Segment Open

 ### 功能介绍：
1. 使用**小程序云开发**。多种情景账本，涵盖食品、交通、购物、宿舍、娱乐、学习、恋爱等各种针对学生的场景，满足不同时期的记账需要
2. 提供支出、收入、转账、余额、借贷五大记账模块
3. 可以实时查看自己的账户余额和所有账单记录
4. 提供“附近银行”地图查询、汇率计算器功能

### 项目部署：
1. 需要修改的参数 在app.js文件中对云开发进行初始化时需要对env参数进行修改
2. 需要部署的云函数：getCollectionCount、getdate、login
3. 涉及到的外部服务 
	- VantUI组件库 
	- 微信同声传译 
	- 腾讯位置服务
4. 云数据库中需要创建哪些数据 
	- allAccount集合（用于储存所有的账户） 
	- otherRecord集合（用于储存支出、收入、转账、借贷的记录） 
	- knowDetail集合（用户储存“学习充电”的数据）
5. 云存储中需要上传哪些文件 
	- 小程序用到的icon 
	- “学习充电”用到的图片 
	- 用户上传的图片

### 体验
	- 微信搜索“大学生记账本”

Segment Closed

▶ [Exercise instructions]:
Beginning with the line that holds "3. 可以实时查看自己的账户余额和所有账单记录", please return every line through the end of the data, exactly as written.

▶ [Answer space]:
3. 可以实时查看自己的账户余额和所有账单记录
4. 提供“附近银行”地图查询、汇率计算器功能

### 项目部署：
1. 需要修改的参数 在app.js文件中对云开发进行初始化时需要对env参数进行修改
2. 需要部署的云函数：getCollectionCount、getdate、login
3. 涉及到的外部服务 
	- VantUI组件库 
	- 微信同声传译 
	- 腾讯位置服务
4. 云数据库中需要创建哪些数据 
	- allAccount集合（用于储存所有的账户） 
	- otherRecord集合（用于储存支出、收入、转账、借贷的记录） 
	- knowDetail集合（用户储存“学习充电”的数据）
5. 云存储中需要上传哪些文件 
	- 小程序用到的icon 
	- “学习充电”用到的图片 
	- 用户上传的图片

### 体验
	- 微信搜索“大学生记账本”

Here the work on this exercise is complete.